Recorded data
☆ ☆ ☆ ☆
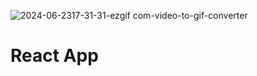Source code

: ![2024-06-2317-31-31-ezgif com-video-to-gif-converter](https://github.com/beyzaoclll/react-2-app/assets/139500362/aed47c2b-75b9-49e3-a969-173e53fc6f1d)


# React App

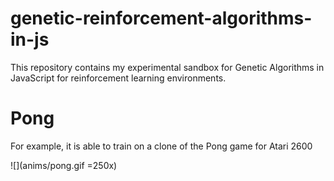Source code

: # genetic-reinforcement-algorithms-in-js
This repository contains my experimental sandbox for Genetic Algorithms in JavaScript for reinforcement learning environments.

# Pong
For example, it is able to train on a clone of the Pong game for Atari 2600

![](anims/pong.gif =250x)
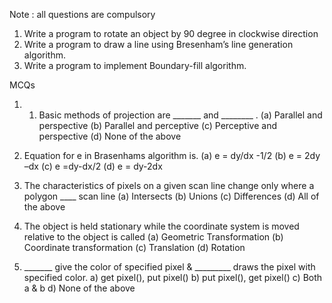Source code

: Note : all questions are compulsory

1. Write a program to rotate an object by 90 degree in clockwise direction
2. Write a program to draw a line using Bresenham’s line generation algorithm.
3. Write a program to implement Boundary-fill algorithm.

MCQs
1. 1.	Basic methods of projection are _______ and ________ .
(a) Parallel and perspective
(b) Parallel and perceptive
(c) Perceptive and perspective
(d) None of the above

2.	Equation for e in Brasenhams algorithm is.
(a) e = dy/dx -1/2
(b) e = 2dy –dx
(c) e =dy-dx/2
(d) e = dy-2dx

3.	The characteristics of pixels on a given scan line change only where a polygon ____ scan line
(a) Intersects
(b) Unions
(c) Differences
(d) All of the above

4.	The object is held stationary while the coordinate system is moved relative to the object is called
(a) Geometric Transformation
(b) Coordinate transformation
(c) Translation
(d) Rotation

5.	_______ give the color of specified pixel & _________ draws the pixel with specified color.
a) get pixel(), put pixel()
b) put pixel(), get pixel()
c) Both a & b
d) None of the above

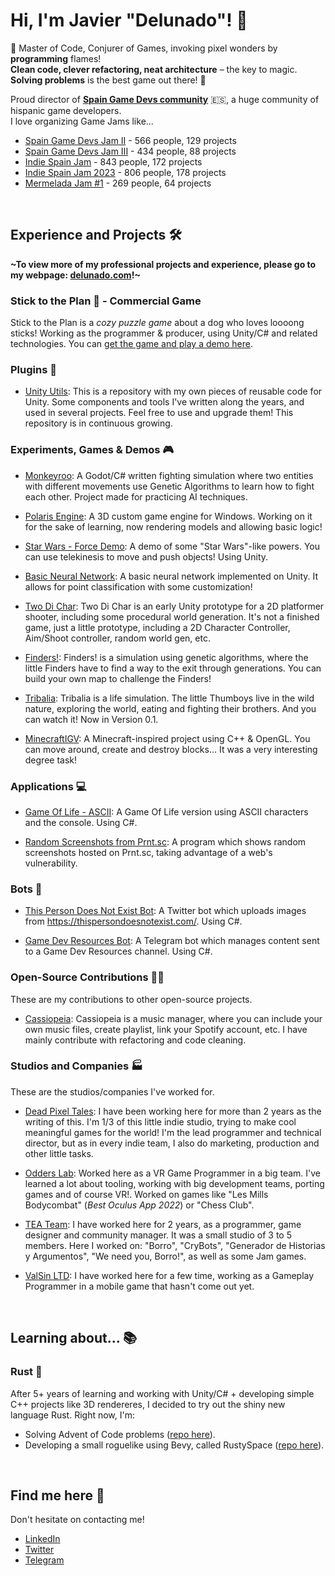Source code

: # Hi, I'm Javier "Delunado"! 👋

🧙 Master of Code, Conjurer of Games, invoking pixel wonders by **programming** flames! <br>
**Clean code, clever refactoring, neat architecture** – the key to magic. <br>
**Solving problems** is the best game out there! 🧙 <br>

Proud director of **[Spain Game Devs community](https://twitter.com/spaingamedevs)** 🇪🇸, a huge community of hispanic game developers.
<br> I love organizing Game Jams like...

- [Spain Game Devs Jam II](https://itch.io/jam/spain-game-devs-jam-ii) - 566 people, 129 projects
- [Spain Game Devs Jam III](https://itch.io/jam/spain-game-devs-jam-iii) - 434 people, 88 projects
- [Indie Spain Jam](https://itch.io/jam/indie-spain-jam) - 843 people, 172 projects
- [Indie Spain Jam 2023](https://itch.io/jam/indie-spain-jam-23) - 806 people, 178 projects
- [Mermelada Jam #1](https://itch.io/jam/mermelada-jam) - 269 people, 64 projects

<br>

## Experience and Projects 🛠️
**\~To view more of my professional projects and experience, please go to my webpage: [delunado.com](https://delunado.com)!\~**

### Stick to the Plan 🐶 - Commercial Game

Stick to the Plan is a _cozy puzzle game_ about a dog who loves loooong sticks! Working as the programmer & producer, using Unity/C# and related technologies. You can [get the game and play a demo here](https://store.steampowered.com/app/2334280/Stick_to_the_Plan/).

### Plugins 🔌

- [Unity Utils](https://github.com/Delunado/Unity-Utils): This is a repository with my own pieces of reusable code for Unity. Some components and tools I've written along the years, and used in several projects. Feel free to use and upgrade them! This repository is in continuous growing.

### Experiments, Games & Demos 🎮

- [Monkeyroo](https://github.com/Delunado/Evolutionary-Fighting): A Godot/C# written fighting simulation where two entities with different movements use Genetic Algorithms to learn how to fight each other. Project made for practicing AI techniques. 

- [Polaris Engine](https://github.com/Delunado/PolarisEngine): A 3D custom game engine for Windows. Working on it for the sake of learning, now rendering models and allowing basic logic! 

- [Star Wars - Force Demo](https://github.com/Delunado/Star-Wars-Force-Demo): A demo of some "Star Wars"-like powers. You can use telekinesis to move and push objects! Using Unity.

- [Basic Neural Network](https://github.com/Delunado/NeuralNetworkBasics): A basic neural network implemented on Unity. It allows for point classification with some customization!

- [Two Di Char](https://github.com/Delunado/TwoDiChar): Two Di Char is an early Unity prototype for a 2D platformer shooter, including some procedural world generation. It's not a finished game, just a little prototype, including a 2D Character Controller, Aim/Shoot controller, random world gen, etc.

- [Finders!](https://github.com/Delunado/Finders): Finders! is a simulation using genetic algorithms, where the little Finders have to find a way to the exit through generations. You can build your own map to challenge the Finders!

- [Tribalia](https://delunado.itch.io/tribalia): Tribalia is a life simulation. The little Thumboys live in the wild nature, exploring the world, eating and fighting their brothers. And you can watch it! Now in Version 0.1.

- [MinecraftIGV](https://github.com/Delunado/MinecraftIGV): A Minecraft-inspired project using C++ & OpenGL. You can move around, create and destroy blocks... It was a very interesting degree task!

### Applications 💻

- [Game Of Life - ASCII](https://github.com/Delunado/GameOfLifeAscii): A Game Of Life version using ASCII characters and the console. Using C#.

- [Random Screenshots from Prnt.sc](https://github.com/Delunado/RandomScreenshotPrnt): A program which shows random screenshots hosted on Prnt.sc, taking advantage of a web's vulnerability.

### Bots 🤖

- [This Person Does Not Exist Bot](https://github.com/Delunado/ThisPersonDoesNotExistBot): A Twitter bot which uploads images from https://thispersondoesnotexist.com/. Using C#.

- [Game Dev Resources Bot](https://github.com/Delunado/GameDevResourcesBot): A Telegram bot which manages content sent to a Game Dev Resources channel. Using C#.

### Open-Source Contributions 👨‍💻

These are my contributions to other open-source projects.

- [Cassiopeia](https://github.com/Delunado/cassiopeia): Cassiopeia is a music manager, where you can include your own music files, create playlist, link your Spotify account, etc. I have mainly contribute with refactoring and code cleaning.

### Studios and Companies 🏭

These are the studios/companies I've worked for.

- [Dead Pixel Tales](https://www.deadpixeltales.com/): I have been working here for more than 2 years as the writing of this. I'm 1/3 of this little indie studio, trying to make cool meaningful games for the world! I'm the lead programmer and technical director, but as in every indie team, I also do marketing, production and other little tasks.

- [Odders Lab](http://odderslab.com/): Worked here as a VR Game Programmer in a big team. I've learned a lot about tooling, working with big development teams, porting games and of course VR!. Worked on games like "Les Mills Bodycombat" (*Best Oculus App 2022*) or "Chess Club".

- [TEA Team](https://www.teateamgames.com/): I have worked here for 2 years, as a programmer, game designer and community manager. It was a small studio of 3 to 5 members. Here I worked on: "Borro", "CryBots", "Generador de Historias y Argumentos", "We need you, Borro!", as well as some Jam games.

- [ValSin LTD](https://valsin.co.uk/): I have worked here for a few time, working as a Gameplay Programmer in a mobile game that hasn't come out yet.

<br>

## Learning about... 📚

### Rust 🦀

After 5+ years of learning and working with Unity/C# + developing simple C++ projects like 3D rendereres, I decided to try out the shiny new language Rust. Right now, I'm:

- Solving Advent of Code problems ([repo here](https://github.com/Delunado/Advent-Of-Code-22-Rust.git)).
- Developing a small roguelike using Bevy, called RustySpace ([repo here](https://github.com/Delunado/Rustyspace)).

<br>

## Find me here 📨

Don't hesitate on contacting me!

- [LinkedIn](https://www.linkedin.com/in/javi-camacho/)
- [Twitter](https://twitter.com/Delunad0)
- [Telegram](https://t.me/Delunado)
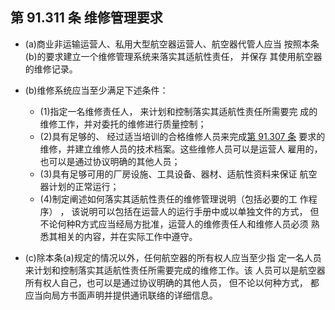 ## 第 91.311 条 维修管理要求

- (a)商业非运输运营人、私用大型航空器运营人、航空器代管人应当
按照本条(b)的要求建立一个维修管理系统来落实其适航性责任， 并保存
其使用航空器的维修记录。
- (b)维修系统应当至少满足下述条件：

	+ (1)指定一名维修责任人， 来计划和控制落实其适航性责任所需要完
成的维修工作，并对委托的维修进行质量控制；
	+ (2)具有足够的、 经过适当培训的合格维修人员来完成[第 91.307 条](307.md) 要求的维修，并建立维修人员的技术档案。这些维修人员可以是运营人
雇用的，也可以是通过协议明确的其他人员；
	+ (3)具有足够可用的厂房设施、工具设备、器材、适航性资料来保证
航空器计划的正常运行；
	+ (4)制定阐述如何落实其适航性责任的维修管理说明（包括必要的工
作程序） ， 该说明可以包括在运营人的运行手册中或以单独文件的方式，
但不论何种R方式应当经局方批准，运营人的维修责任人和维修人员必须
熟悉其相关的内容，并在实际工作中遵守。
- (c)除本条(a)规定的情况以外，任何航空器的所有权人应当至少指
定一名人员来计划和控制落实其适航性责任所需要完成的维修工作。该
人员可以是航空器所有权人自己，也可以是通过协议明确的其他人员，
但不论以何种方式， 都应当向局方书面声明并提供通讯联络的详细信息。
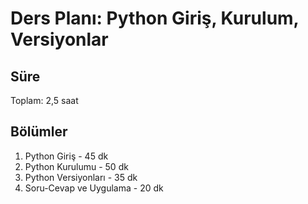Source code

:# Ders Planı: Python Giriş, Kurulum, Versiyonlar

## Süre
Toplam: 2,5 saat

## Bölümler
1. Python Giriş - 45 dk
2. Python Kurulumu - 50 dk
3. Python Versiyonları - 35 dk
4. Soru-Cevap ve Uygulama - 20 dk
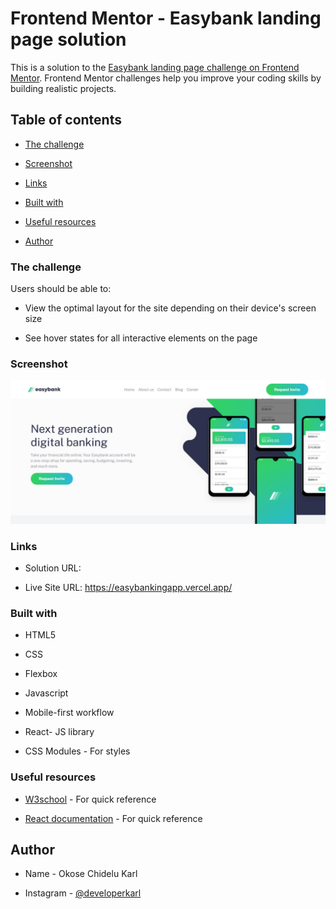 # Frontend Mentor - Easybank landing page solution

This is a solution to the [Easybank landing page challenge on Frontend Mentor](https://www.frontendmentor.io/challenges/easybank-landing-page-WaUhkoDN). Frontend Mentor challenges help you improve your coding skills by building realistic projects. 

## Table of contents

  

-  [The challenge](#the-challenge)

-  [Screenshot](#screenshot)

-  [Links](#links)

-  [Built with](#built-with)

-  [Useful resources](#useful-resources)

-  [Author](#author)

  
  
### The challenge


Users should be able to:

  

- View the optimal layout for the site depending on their device's screen size

- See hover states for all interactive elements on the page

  

### Screenshot

  

![](./screenshot.jpg)

  

### Links

- Solution URL:

- Live Site URL: https://easybankingapp.vercel.app/


### Built with

- HTML5

- CSS

- Flexbox

- Javascript

- Mobile-first workflow

- React- JS library

- CSS Modules - For styles

  
### Useful resources

- [W3school](https://www.w3schools.com) - For quick reference

- [React documentation](https://reactjs.org/docs/) - For quick reference
  
  
## Author

  
- Name - Okose Chidelu Karl

- Instagram - [@developerkarl](https://www.instagram.com/developerkarl)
☆ ☆ ☆ ☆
**Task prompt**
Starting with the line that has "Brasenhams algorithm is." and going on through the line that has "## Experience and Projects 🛠️", transcribe the records above exactly, but skip the pictures.

**Answer to the problem**
2.	Equation for e in Brasenhams algorithm is.
(a) e = dy/dx -1/2
(b) e = 2dy –dx
(c) e =dy-dx/2
(d) e = dy-2dx

3.	The characteristics of pixels on a given scan line change only where a polygon ____ scan line
(a) Intersects
(b) Unions
(c) Differences
(d) All of the above

4.	The object is held stationary while the coordinate system is moved relative to the object is called
(a) Geometric Transformation
(b) Coordinate transformation
(c) Translation
(d) Rotation

5.	_______ give the color of specified pixel & _________ draws the pixel with specified color.
a) get pixel(), put pixel()
b) put pixel(), get pixel()
c) Both a & b
d) None of the above

Source code

: # Hi, I'm Javier "Delunado"! 👋

🧙 Master of Code, Conjurer of Games, invoking pixel wonders by **programming** flames! <br>
**Clean code, clever refactoring, neat architecture** – the key to magic. <br>
**Solving problems** is the best game out there! 🧙 <br>

Proud director of **[Spain Game Devs community](https://twitter.com/spaingamedevs)** 🇪🇸, a huge community of hispanic game developers.
<br> I love organizing Game Jams like...

- [Spain Game Devs Jam II](https://itch.io/jam/spain-game-devs-jam-ii) - 566 people, 129 projects
- [Spain Game Devs Jam III](https://itch.io/jam/spain-game-devs-jam-iii) - 434 people, 88 projects
- [Indie Spain Jam](https://itch.io/jam/indie-spain-jam) - 843 people, 172 projects
- [Indie Spain Jam 2023](https://itch.io/jam/indie-spain-jam-23) - 806 people, 178 projects
- [Mermelada Jam #1](https://itch.io/jam/mermelada-jam) - 269 people, 64 projects

<br>

## Experience and Projects 🛠️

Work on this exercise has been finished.